Write out the stretch of lines below that begins at the line with "for our final model." and ends at the line with "#### Feature Selection", including both, exactly as given and nothing more.

★ ★ ★ ★

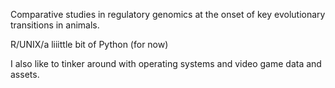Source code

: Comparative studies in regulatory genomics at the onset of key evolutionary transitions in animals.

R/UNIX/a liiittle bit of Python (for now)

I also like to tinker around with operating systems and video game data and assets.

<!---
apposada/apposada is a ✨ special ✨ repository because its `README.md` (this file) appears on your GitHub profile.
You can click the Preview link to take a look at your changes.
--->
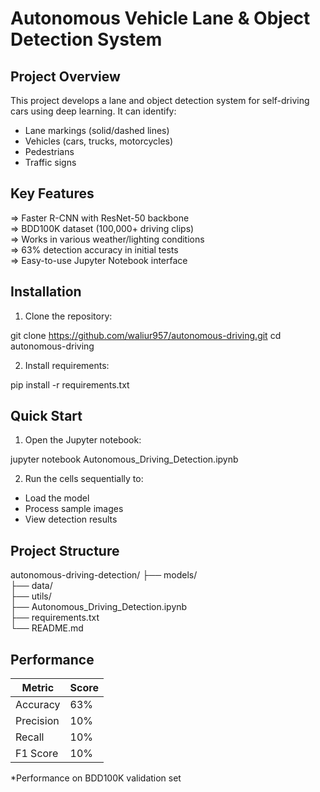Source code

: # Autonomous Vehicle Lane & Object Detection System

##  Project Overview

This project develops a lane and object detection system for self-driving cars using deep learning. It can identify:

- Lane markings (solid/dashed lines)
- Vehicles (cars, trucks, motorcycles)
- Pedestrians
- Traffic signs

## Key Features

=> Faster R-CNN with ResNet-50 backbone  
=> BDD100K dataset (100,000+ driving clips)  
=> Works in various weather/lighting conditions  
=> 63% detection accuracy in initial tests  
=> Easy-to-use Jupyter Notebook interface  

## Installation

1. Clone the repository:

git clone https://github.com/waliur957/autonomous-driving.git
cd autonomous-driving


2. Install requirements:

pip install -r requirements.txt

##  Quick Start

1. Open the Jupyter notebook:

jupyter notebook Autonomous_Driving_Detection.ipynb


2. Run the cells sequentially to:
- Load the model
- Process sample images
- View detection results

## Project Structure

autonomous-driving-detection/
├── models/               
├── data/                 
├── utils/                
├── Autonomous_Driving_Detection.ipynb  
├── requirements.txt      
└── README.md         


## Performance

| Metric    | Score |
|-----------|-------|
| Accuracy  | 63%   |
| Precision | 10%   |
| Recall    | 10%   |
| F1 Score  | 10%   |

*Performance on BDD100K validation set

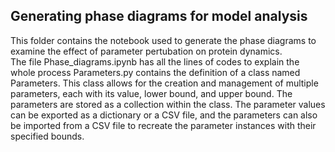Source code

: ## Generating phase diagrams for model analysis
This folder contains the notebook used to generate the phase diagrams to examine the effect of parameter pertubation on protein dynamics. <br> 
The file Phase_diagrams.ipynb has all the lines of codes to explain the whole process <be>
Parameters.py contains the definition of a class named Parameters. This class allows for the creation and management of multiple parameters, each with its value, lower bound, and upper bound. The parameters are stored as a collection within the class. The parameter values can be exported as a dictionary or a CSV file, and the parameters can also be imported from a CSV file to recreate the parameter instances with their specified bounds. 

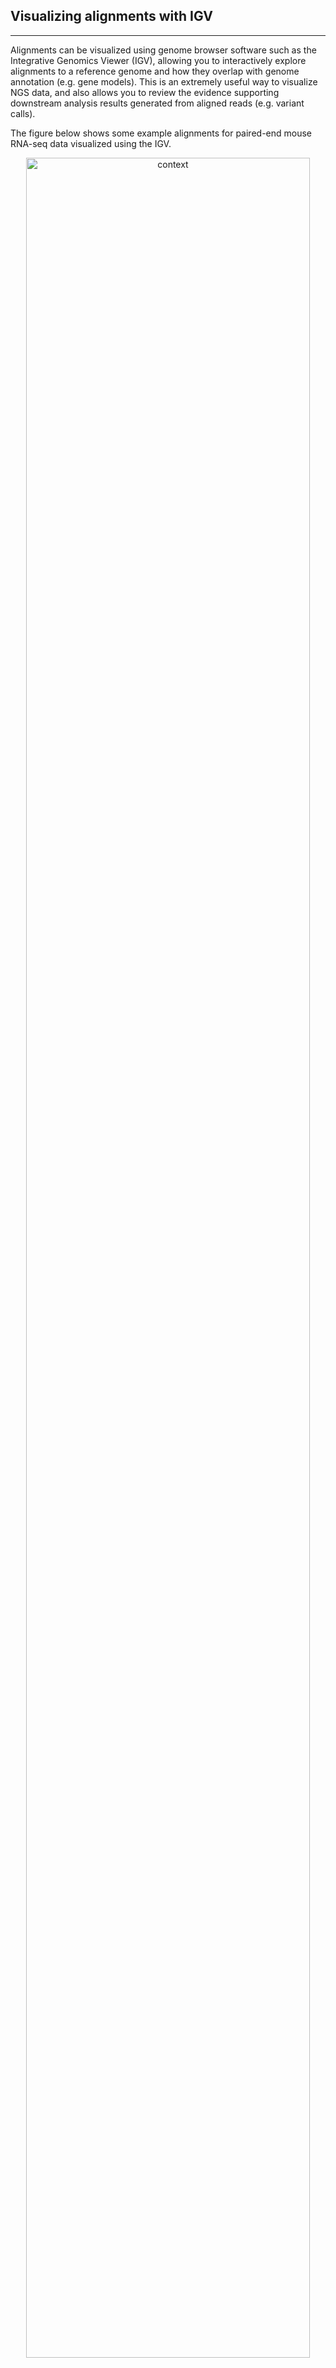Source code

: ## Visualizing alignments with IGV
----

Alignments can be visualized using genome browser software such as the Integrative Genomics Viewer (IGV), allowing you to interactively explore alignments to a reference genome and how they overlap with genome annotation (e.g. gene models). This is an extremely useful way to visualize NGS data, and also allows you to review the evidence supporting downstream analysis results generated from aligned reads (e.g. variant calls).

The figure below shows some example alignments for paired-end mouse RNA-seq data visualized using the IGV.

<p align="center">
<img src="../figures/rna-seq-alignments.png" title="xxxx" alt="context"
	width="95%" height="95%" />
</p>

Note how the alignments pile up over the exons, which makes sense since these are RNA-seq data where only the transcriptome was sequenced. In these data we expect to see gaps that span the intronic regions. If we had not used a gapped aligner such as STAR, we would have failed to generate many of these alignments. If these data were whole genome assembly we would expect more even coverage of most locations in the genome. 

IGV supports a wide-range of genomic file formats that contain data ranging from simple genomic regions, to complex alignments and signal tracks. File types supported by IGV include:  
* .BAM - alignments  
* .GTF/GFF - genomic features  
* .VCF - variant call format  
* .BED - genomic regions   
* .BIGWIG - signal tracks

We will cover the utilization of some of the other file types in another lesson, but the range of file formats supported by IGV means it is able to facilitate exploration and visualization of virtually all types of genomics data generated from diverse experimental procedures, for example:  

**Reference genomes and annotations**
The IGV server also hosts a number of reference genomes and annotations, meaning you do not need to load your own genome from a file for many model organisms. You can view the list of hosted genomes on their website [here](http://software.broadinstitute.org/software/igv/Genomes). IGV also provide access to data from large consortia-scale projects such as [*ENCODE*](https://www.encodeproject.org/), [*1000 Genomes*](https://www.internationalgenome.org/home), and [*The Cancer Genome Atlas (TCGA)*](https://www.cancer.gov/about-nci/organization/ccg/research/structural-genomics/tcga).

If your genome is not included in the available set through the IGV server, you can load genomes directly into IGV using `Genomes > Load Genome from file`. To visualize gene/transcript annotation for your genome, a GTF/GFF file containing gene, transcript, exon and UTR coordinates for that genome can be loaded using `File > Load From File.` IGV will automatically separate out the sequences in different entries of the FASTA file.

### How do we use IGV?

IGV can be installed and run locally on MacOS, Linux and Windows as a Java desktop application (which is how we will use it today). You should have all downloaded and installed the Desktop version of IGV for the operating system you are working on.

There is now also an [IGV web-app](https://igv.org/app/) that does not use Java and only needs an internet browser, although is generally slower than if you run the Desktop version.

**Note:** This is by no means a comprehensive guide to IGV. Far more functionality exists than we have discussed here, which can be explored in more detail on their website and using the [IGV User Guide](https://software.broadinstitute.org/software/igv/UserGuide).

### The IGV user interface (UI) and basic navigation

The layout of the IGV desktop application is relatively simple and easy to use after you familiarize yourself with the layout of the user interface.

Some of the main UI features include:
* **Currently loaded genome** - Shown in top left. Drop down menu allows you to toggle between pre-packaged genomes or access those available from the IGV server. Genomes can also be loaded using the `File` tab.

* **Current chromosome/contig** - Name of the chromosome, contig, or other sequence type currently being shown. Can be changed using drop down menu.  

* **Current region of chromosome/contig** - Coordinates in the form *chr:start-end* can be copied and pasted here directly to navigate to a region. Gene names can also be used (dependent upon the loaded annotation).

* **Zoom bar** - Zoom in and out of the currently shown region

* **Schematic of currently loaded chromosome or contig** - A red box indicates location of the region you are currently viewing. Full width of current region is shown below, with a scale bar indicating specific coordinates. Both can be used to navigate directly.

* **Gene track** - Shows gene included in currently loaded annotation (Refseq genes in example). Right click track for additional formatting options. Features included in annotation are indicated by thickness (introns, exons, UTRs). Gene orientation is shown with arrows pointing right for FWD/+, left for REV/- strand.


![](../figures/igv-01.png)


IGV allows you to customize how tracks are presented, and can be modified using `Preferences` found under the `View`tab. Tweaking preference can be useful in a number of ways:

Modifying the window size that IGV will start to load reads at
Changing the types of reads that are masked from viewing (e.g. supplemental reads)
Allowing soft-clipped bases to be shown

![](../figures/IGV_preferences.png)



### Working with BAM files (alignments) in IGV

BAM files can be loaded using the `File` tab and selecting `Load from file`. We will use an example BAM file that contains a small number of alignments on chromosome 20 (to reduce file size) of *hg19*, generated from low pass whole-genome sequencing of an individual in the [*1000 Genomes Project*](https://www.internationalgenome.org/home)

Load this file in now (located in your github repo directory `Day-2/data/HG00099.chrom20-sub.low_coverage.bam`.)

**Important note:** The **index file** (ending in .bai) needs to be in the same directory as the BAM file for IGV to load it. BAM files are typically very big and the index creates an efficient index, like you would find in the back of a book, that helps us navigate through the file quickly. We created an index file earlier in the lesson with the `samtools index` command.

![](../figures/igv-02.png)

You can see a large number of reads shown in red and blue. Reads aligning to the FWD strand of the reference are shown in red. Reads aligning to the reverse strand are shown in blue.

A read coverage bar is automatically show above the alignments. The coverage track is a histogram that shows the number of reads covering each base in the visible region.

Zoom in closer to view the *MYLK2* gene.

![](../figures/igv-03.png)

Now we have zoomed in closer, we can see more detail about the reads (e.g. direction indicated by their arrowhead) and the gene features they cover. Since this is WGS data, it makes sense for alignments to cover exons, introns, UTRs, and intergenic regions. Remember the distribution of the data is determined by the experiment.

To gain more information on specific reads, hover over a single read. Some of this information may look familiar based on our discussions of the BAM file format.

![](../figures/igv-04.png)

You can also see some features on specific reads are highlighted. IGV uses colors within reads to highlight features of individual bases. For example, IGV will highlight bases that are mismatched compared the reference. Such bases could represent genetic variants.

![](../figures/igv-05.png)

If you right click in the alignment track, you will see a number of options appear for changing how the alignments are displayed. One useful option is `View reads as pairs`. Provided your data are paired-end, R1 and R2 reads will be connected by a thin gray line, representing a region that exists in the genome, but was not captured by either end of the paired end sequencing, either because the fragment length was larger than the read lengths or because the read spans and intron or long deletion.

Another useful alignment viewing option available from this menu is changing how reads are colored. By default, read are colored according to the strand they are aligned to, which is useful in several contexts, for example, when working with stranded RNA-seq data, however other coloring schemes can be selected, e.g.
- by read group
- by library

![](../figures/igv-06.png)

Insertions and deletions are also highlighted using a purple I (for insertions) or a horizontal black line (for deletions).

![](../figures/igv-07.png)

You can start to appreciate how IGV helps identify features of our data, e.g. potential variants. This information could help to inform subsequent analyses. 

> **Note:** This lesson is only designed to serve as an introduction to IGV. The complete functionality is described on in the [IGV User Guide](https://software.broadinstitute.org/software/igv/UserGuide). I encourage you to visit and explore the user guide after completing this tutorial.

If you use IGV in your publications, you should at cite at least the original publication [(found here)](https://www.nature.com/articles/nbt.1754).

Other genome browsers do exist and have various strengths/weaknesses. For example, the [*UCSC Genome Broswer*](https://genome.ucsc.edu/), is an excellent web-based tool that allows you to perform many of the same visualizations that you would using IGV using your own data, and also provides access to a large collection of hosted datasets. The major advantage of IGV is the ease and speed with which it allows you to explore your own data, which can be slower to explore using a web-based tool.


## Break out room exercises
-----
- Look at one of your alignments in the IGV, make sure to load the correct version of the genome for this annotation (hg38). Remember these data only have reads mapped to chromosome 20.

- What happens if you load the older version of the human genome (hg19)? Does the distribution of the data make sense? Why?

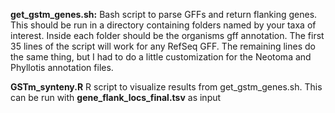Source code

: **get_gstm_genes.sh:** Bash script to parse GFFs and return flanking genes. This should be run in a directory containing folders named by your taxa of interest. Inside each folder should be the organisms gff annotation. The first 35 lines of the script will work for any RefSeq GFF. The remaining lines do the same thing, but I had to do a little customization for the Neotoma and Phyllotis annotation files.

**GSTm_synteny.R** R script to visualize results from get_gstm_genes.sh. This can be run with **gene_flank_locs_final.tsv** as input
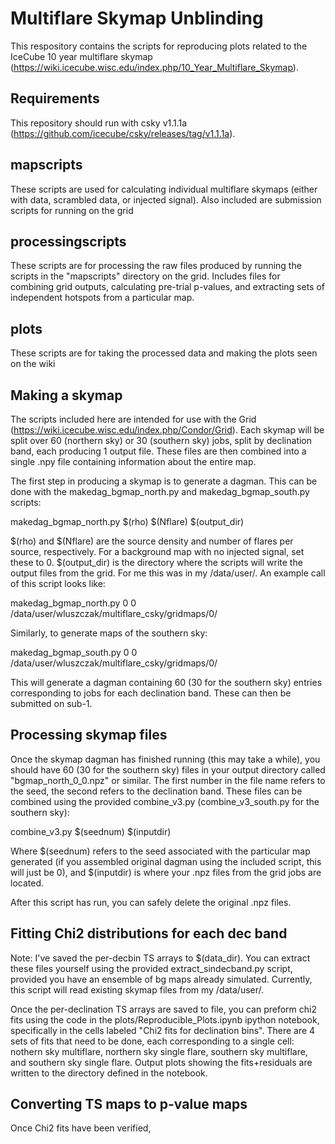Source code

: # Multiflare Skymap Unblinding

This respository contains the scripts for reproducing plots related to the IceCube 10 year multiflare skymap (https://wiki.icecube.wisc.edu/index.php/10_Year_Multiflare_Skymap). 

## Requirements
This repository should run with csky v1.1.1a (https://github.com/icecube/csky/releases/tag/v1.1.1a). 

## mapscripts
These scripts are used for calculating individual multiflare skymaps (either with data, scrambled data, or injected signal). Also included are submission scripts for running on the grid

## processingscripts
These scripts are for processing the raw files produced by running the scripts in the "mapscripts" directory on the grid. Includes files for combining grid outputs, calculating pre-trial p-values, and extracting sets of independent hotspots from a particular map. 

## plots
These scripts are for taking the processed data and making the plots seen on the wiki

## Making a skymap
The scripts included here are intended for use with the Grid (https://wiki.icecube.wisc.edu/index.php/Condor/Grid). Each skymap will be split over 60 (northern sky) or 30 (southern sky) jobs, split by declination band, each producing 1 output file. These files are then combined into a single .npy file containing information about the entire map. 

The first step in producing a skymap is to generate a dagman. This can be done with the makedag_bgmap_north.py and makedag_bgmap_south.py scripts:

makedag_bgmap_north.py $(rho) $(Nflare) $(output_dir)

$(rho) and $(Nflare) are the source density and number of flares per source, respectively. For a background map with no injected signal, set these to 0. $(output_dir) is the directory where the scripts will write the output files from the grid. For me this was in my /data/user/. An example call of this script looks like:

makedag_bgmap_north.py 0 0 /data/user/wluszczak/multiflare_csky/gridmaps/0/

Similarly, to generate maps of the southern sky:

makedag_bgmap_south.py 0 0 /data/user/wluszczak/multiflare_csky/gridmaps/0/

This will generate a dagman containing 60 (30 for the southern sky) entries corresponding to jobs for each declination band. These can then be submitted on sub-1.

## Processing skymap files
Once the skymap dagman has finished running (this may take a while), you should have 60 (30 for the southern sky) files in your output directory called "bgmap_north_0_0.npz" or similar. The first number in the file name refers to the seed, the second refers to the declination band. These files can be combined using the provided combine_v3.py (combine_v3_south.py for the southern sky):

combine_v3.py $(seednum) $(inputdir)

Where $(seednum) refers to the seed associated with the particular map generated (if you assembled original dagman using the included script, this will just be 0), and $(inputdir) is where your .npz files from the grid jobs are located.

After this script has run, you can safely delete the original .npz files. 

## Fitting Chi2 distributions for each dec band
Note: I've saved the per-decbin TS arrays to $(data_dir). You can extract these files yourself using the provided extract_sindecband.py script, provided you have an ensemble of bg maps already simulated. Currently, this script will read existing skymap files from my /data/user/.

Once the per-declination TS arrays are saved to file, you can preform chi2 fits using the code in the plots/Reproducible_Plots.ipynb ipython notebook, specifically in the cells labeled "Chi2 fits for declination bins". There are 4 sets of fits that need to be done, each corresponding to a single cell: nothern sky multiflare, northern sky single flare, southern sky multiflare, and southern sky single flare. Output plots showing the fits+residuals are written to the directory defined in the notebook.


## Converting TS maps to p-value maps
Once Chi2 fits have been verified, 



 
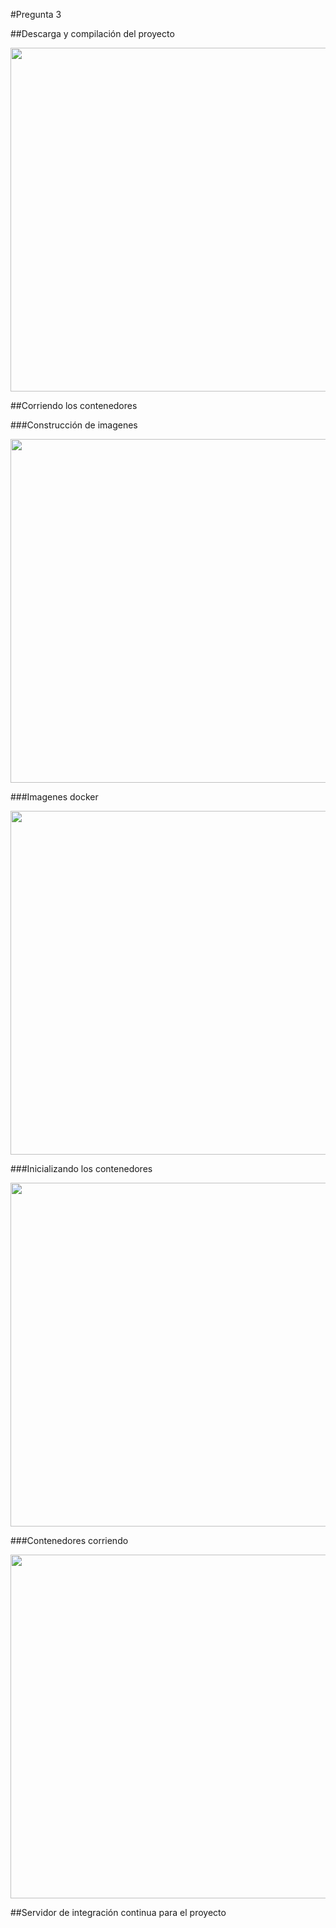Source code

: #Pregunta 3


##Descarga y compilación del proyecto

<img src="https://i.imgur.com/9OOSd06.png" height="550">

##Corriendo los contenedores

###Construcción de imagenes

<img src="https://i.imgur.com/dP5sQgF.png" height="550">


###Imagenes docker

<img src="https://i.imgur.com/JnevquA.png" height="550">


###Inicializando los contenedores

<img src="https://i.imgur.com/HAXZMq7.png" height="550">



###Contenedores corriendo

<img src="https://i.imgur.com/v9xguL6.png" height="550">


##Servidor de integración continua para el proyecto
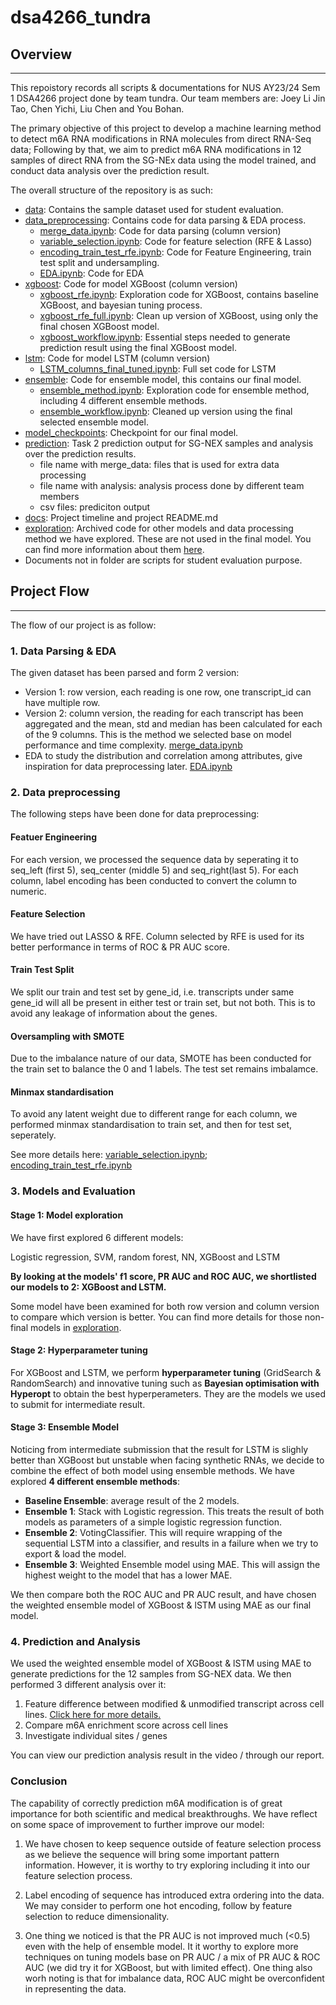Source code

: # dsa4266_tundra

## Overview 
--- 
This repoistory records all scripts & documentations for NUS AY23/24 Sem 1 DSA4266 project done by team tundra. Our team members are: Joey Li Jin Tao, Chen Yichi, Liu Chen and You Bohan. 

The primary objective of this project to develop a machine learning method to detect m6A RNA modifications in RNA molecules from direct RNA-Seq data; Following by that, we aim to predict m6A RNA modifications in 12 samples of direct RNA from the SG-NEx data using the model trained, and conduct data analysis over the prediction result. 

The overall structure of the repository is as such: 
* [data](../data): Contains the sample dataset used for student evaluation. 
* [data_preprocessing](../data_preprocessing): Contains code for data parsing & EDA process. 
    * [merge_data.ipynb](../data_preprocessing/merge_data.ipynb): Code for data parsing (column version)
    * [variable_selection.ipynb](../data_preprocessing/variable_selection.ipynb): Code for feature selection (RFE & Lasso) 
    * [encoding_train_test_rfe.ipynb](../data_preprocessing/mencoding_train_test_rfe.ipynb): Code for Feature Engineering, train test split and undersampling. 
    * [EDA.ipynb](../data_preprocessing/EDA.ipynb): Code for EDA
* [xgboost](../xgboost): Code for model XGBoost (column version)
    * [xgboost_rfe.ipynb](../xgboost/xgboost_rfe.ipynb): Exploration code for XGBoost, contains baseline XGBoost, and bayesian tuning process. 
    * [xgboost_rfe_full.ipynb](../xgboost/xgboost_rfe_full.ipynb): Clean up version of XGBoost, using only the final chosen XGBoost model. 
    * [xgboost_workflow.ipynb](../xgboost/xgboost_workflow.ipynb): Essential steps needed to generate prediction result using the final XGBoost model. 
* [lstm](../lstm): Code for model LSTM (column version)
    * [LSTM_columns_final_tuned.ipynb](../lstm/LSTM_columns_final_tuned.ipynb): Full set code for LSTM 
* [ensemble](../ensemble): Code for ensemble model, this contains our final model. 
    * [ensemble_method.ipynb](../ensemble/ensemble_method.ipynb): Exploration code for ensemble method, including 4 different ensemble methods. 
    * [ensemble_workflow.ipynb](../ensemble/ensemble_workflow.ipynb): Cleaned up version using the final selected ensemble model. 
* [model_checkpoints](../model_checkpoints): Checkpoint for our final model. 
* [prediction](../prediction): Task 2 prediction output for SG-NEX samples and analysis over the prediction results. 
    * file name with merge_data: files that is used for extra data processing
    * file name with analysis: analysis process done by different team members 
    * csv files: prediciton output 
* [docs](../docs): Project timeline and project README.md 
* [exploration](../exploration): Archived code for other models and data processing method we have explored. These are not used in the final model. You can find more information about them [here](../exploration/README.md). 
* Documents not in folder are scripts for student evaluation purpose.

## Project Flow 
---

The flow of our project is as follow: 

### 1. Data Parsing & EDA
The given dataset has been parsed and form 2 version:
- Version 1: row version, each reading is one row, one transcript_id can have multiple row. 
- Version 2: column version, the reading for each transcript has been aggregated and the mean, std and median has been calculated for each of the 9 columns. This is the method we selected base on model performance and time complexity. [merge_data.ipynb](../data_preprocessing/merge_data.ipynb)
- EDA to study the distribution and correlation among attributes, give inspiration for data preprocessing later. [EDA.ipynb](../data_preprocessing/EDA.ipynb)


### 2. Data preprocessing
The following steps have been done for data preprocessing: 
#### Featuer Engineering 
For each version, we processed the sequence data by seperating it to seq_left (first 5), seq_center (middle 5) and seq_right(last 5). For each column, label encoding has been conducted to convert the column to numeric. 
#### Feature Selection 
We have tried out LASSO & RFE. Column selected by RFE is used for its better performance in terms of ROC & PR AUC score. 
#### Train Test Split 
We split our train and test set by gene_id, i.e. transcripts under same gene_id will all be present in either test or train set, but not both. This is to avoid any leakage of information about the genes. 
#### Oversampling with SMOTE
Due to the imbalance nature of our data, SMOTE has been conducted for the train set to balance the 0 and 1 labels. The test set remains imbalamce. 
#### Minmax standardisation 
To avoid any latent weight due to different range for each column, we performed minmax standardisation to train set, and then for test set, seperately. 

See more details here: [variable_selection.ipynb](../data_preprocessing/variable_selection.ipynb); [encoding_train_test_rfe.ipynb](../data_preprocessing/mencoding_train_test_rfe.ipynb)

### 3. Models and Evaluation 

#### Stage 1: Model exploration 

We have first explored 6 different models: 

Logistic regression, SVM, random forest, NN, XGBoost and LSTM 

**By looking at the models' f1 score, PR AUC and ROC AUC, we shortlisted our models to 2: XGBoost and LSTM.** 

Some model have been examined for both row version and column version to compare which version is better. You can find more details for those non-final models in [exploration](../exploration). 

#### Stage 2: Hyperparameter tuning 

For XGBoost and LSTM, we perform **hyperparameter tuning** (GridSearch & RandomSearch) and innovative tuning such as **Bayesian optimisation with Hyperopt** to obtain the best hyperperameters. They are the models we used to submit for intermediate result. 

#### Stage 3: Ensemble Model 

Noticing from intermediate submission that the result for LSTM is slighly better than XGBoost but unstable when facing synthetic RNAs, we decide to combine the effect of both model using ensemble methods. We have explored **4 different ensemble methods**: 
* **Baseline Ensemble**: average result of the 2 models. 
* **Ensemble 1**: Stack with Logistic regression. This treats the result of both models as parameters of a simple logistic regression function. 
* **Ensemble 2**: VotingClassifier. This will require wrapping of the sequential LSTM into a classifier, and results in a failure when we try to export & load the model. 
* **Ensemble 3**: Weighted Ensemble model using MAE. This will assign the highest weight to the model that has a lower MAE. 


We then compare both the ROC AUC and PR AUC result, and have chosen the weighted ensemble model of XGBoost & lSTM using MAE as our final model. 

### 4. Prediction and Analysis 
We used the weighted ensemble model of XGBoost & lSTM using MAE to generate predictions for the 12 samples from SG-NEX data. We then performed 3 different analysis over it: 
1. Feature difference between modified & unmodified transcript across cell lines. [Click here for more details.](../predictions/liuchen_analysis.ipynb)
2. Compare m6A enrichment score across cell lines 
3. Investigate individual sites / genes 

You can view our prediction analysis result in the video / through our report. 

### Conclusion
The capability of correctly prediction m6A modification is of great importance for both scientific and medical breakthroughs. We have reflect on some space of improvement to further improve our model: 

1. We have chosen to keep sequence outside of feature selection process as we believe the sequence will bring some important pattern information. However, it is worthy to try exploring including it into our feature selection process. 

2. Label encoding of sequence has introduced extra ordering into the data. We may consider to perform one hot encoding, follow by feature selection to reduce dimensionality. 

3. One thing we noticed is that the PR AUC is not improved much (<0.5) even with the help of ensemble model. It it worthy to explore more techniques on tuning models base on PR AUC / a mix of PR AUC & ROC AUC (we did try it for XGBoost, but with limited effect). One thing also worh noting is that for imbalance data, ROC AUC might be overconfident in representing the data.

★ ★ ★ ★

_Expected answer_
* [model_checkpoints](../model_checkpoints): Checkpoint for our final model. 
* [prediction](../prediction): Task 2 prediction output for SG-NEX samples and analysis over the prediction results. 
    * file name with merge_data: files that is used for extra data processing
    * file name with analysis: analysis process done by different team members 
    * csv files: prediciton output 
* [docs](../docs): Project timeline and project README.md 
* [exploration](../exploration): Archived code for other models and data processing method we have explored. These are not used in the final model. You can find more information about them [here](../exploration/README.md). 
* Documents not in folder are scripts for student evaluation purpose.

## Project Flow 
---

The flow of our project is as follow: 

### 1. Data Parsing & EDA
The given dataset has been parsed and form 2 version:
- Version 1: row version, each reading is one row, one transcript_id can have multiple row. 
- Version 2: column version, the reading for each transcript has been aggregated and the mean, std and median has been calculated for each of the 9 columns. This is the method we selected base on model performance and time complexity. [merge_data.ipynb](../data_preprocessing/merge_data.ipynb)
- EDA to study the distribution and correlation among attributes, give inspiration for data preprocessing later. [EDA.ipynb](../data_preprocessing/EDA.ipynb)


### 2. Data preprocessing
The following steps have been done for data preprocessing: 
#### Featuer Engineering 
For each version, we processed the sequence data by seperating it to seq_left (first 5), seq_center (middle 5) and seq_right(last 5). For each column, label encoding has been conducted to convert the column to numeric. 
#### Feature Selection 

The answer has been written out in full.